- [Task] Nothing in the records may change when you print them out again.

(Saved entries)
○ ○ ○ ○

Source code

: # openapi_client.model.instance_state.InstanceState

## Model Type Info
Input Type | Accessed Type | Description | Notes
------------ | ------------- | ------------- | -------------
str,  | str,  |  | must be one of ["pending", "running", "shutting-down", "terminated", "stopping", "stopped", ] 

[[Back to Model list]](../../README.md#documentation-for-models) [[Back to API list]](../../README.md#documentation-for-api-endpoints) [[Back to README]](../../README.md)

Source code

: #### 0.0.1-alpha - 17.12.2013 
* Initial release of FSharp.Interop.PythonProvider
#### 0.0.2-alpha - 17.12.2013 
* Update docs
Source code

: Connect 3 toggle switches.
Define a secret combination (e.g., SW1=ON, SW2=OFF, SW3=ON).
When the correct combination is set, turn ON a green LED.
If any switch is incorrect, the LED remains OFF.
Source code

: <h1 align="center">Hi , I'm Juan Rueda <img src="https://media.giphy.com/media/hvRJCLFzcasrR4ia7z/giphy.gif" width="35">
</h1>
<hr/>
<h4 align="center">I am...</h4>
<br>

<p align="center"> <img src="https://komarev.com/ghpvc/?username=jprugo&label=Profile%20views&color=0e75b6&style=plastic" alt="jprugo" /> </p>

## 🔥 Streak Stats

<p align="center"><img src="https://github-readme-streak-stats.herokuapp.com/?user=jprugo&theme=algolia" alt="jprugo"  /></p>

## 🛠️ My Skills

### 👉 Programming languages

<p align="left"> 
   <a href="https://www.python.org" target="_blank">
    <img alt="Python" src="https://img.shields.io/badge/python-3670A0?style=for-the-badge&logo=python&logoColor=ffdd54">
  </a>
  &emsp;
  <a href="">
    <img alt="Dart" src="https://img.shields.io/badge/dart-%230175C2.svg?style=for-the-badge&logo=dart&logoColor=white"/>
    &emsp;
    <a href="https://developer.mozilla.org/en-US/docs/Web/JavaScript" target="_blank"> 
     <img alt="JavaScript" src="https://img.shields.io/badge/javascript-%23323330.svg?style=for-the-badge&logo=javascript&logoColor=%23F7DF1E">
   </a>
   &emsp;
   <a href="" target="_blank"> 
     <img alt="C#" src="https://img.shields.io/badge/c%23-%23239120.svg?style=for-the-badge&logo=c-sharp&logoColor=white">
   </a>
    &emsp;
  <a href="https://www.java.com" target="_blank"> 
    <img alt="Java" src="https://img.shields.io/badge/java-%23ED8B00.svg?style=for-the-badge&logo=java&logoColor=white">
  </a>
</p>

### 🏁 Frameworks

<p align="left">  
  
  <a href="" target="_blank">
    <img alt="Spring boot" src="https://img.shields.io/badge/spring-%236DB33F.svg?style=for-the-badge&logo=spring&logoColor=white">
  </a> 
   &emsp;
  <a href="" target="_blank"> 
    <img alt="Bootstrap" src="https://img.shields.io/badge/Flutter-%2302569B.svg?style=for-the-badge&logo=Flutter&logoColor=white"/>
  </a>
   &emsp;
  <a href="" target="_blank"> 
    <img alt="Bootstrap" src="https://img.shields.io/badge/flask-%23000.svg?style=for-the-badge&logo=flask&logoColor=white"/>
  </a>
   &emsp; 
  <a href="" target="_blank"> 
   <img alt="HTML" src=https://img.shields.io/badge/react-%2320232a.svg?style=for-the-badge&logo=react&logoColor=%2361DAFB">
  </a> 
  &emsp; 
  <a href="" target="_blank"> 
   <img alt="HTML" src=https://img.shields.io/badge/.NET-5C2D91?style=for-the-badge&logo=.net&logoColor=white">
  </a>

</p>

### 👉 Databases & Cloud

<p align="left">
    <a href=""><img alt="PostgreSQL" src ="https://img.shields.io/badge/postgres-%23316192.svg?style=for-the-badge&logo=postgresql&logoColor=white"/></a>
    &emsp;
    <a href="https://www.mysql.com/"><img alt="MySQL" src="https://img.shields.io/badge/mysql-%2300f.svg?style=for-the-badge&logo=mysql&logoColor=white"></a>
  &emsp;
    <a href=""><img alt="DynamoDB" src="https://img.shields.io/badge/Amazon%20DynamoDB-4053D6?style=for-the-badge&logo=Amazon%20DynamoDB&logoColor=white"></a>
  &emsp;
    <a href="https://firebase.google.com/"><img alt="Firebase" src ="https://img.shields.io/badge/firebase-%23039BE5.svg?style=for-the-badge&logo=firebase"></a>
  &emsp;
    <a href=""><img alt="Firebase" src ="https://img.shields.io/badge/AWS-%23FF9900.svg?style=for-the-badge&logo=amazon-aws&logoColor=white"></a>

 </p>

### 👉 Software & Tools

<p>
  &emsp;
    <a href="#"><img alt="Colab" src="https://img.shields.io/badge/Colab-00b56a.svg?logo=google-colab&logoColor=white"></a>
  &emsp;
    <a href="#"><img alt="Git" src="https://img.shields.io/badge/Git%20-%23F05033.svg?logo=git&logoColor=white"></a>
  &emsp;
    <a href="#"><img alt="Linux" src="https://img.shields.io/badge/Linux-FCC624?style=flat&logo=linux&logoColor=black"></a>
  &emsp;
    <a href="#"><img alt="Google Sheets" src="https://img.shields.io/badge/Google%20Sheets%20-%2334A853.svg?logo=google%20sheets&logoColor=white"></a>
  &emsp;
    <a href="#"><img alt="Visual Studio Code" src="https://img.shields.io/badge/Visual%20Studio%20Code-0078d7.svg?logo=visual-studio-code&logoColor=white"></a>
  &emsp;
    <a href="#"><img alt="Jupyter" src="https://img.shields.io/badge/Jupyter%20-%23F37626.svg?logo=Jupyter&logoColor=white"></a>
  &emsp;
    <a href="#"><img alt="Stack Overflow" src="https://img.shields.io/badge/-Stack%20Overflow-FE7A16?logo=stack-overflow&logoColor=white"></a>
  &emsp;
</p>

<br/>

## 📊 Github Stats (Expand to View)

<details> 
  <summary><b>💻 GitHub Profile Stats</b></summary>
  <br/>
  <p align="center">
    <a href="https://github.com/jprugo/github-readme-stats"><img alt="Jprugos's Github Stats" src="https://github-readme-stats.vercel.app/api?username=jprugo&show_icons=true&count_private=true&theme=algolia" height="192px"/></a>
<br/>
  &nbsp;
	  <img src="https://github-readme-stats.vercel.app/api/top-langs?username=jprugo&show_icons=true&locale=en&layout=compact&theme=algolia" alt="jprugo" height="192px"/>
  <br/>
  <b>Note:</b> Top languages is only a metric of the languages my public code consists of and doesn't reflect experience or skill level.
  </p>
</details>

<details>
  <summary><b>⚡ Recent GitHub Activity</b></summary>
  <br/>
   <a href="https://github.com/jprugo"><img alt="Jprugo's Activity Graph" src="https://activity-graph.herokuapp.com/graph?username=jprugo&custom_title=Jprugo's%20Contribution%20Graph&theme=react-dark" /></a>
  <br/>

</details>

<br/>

○ ○ ○ ○

- [Exercise answer]
Source code

: # openapi_client.model.instance_state.InstanceState

## Model Type Info
Input Type | Accessed Type | Description | Notes
------------ | ------------- | ------------- | -------------
str,  | str,  |  | must be one of ["pending", "running", "shutting-down", "terminated", "stopping", "stopped", ] 

[[Back to Model list]](../../README.md#documentation-for-models) [[Back to API list]](../../README.md#documentation-for-api-endpoints) [[Back to README]](../../README.md)

Source code

: #### 0.0.1-alpha - 17.12.2013 
* Initial release of FSharp.Interop.PythonProvider
#### 0.0.2-alpha - 17.12.2013 
* Update docs
Source code

: Connect 3 toggle switches.
Define a secret combination (e.g., SW1=ON, SW2=OFF, SW3=ON).
When the correct combination is set, turn ON a green LED.
If any switch is incorrect, the LED remains OFF.
Source code

: <h1 align="center">Hi , I'm Juan Rueda <img src="https://media.giphy.com/media/hvRJCLFzcasrR4ia7z/giphy.gif" width="35">
</h1>
<hr/>
<h4 align="center">I am...</h4>
<br>

<p align="center"> <img src="https://komarev.com/ghpvc/?username=jprugo&label=Profile%20views&color=0e75b6&style=plastic" alt="jprugo" /> </p>

## 🔥 Streak Stats

<p align="center"><img src="https://github-readme-streak-stats.herokuapp.com/?user=jprugo&theme=algolia" alt="jprugo"  /></p>

## 🛠️ My Skills

### 👉 Programming languages

<p align="left"> 
   <a href="https://www.python.org" target="_blank">
    <img alt="Python" src="https://img.shields.io/badge/python-3670A0?style=for-the-badge&logo=python&logoColor=ffdd54">
  </a>
  &emsp;
  <a href="">
    <img alt="Dart" src="https://img.shields.io/badge/dart-%230175C2.svg?style=for-the-badge&logo=dart&logoColor=white"/>
    &emsp;
    <a href="https://developer.mozilla.org/en-US/docs/Web/JavaScript" target="_blank"> 
     <img alt="JavaScript" src="https://img.shields.io/badge/javascript-%23323330.svg?style=for-the-badge&logo=javascript&logoColor=%23F7DF1E">
   </a>
   &emsp;
   <a href="" target="_blank"> 
     <img alt="C#" src="https://img.shields.io/badge/c%23-%23239120.svg?style=for-the-badge&logo=c-sharp&logoColor=white">
   </a>
    &emsp;
  <a href="https://www.java.com" target="_blank"> 
    <img alt="Java" src="https://img.shields.io/badge/java-%23ED8B00.svg?style=for-the-badge&logo=java&logoColor=white">
  </a>
</p>

### 🏁 Frameworks

<p align="left">  
  
  <a href="" target="_blank">
    <img alt="Spring boot" src="https://img.shields.io/badge/spring-%236DB33F.svg?style=for-the-badge&logo=spring&logoColor=white">
  </a> 
   &emsp;
  <a href="" target="_blank"> 
    <img alt="Bootstrap" src="https://img.shields.io/badge/Flutter-%2302569B.svg?style=for-the-badge&logo=Flutter&logoColor=white"/>
  </a>
   &emsp;
  <a href="" target="_blank"> 
    <img alt="Bootstrap" src="https://img.shields.io/badge/flask-%23000.svg?style=for-the-badge&logo=flask&logoColor=white"/>
  </a>
   &emsp; 
  <a href="" target="_blank"> 
   <img alt="HTML" src=https://img.shields.io/badge/react-%2320232a.svg?style=for-the-badge&logo=react&logoColor=%2361DAFB">
  </a> 
  &emsp; 
  <a href="" target="_blank"> 
   <img alt="HTML" src=https://img.shields.io/badge/.NET-5C2D91?style=for-the-badge&logo=.net&logoColor=white">
  </a>

</p>

### 👉 Databases & Cloud

<p align="left">
    <a href=""><img alt="PostgreSQL" src ="https://img.shields.io/badge/postgres-%23316192.svg?style=for-the-badge&logo=postgresql&logoColor=white"/></a>
    &emsp;
    <a href="https://www.mysql.com/"><img alt="MySQL" src="https://img.shields.io/badge/mysql-%2300f.svg?style=for-the-badge&logo=mysql&logoColor=white"></a>
  &emsp;
    <a href=""><img alt="DynamoDB" src="https://img.shields.io/badge/Amazon%20DynamoDB-4053D6?style=for-the-badge&logo=Amazon%20DynamoDB&logoColor=white"></a>
  &emsp;
    <a href="https://firebase.google.com/"><img alt="Firebase" src ="https://img.shields.io/badge/firebase-%23039BE5.svg?style=for-the-badge&logo=firebase"></a>
  &emsp;
    <a href=""><img alt="Firebase" src ="https://img.shields.io/badge/AWS-%23FF9900.svg?style=for-the-badge&logo=amazon-aws&logoColor=white"></a>

 </p>

### 👉 Software & Tools

<p>
  &emsp;
    <a href="#"><img alt="Colab" src="https://img.shields.io/badge/Colab-00b56a.svg?logo=google-colab&logoColor=white"></a>
  &emsp;
    <a href="#"><img alt="Git" src="https://img.shields.io/badge/Git%20-%23F05033.svg?logo=git&logoColor=white"></a>
  &emsp;
    <a href="#"><img alt="Linux" src="https://img.shields.io/badge/Linux-FCC624?style=flat&logo=linux&logoColor=black"></a>
  &emsp;
    <a href="#"><img alt="Google Sheets" src="https://img.shields.io/badge/Google%20Sheets%20-%2334A853.svg?logo=google%20sheets&logoColor=white"></a>
  &emsp;
    <a href="#"><img alt="Visual Studio Code" src="https://img.shields.io/badge/Visual%20Studio%20Code-0078d7.svg?logo=visual-studio-code&logoColor=white"></a>
  &emsp;
    <a href="#"><img alt="Jupyter" src="https://img.shields.io/badge/Jupyter%20-%23F37626.svg?logo=Jupyter&logoColor=white"></a>
  &emsp;
    <a href="#"><img alt="Stack Overflow" src="https://img.shields.io/badge/-Stack%20Overflow-FE7A16?logo=stack-overflow&logoColor=white"></a>
  &emsp;
</p>

<br/>

## 📊 Github Stats (Expand to View)

<details> 
  <summary><b>💻 GitHub Profile Stats</b></summary>
  <br/>
  <p align="center">
    <a href="https://github.com/jprugo/github-readme-stats"><img alt="Jprugos's Github Stats" src="https://github-readme-stats.vercel.app/api?username=jprugo&show_icons=true&count_private=true&theme=algolia" height="192px"/></a>
<br/>
  &nbsp;
	  <img src="https://github-readme-stats.vercel.app/api/top-langs?username=jprugo&show_icons=true&locale=en&layout=compact&theme=algolia" alt="jprugo" height="192px"/>
  <br/>
  <b>Note:</b> Top languages is only a metric of the languages my public code consists of and doesn't reflect experience or skill level.
  </p>
</details>

<details>
  <summary><b>⚡ Recent GitHub Activity</b></summary>
  <br/>
   <a href="https://github.com/jprugo"><img alt="Jprugo's Activity Graph" src="https://activity-graph.herokuapp.com/graph?username=jprugo&custom_title=Jprugo's%20Contribution%20Graph&theme=react-dark" /></a>
  <br/>

</details>

<br/>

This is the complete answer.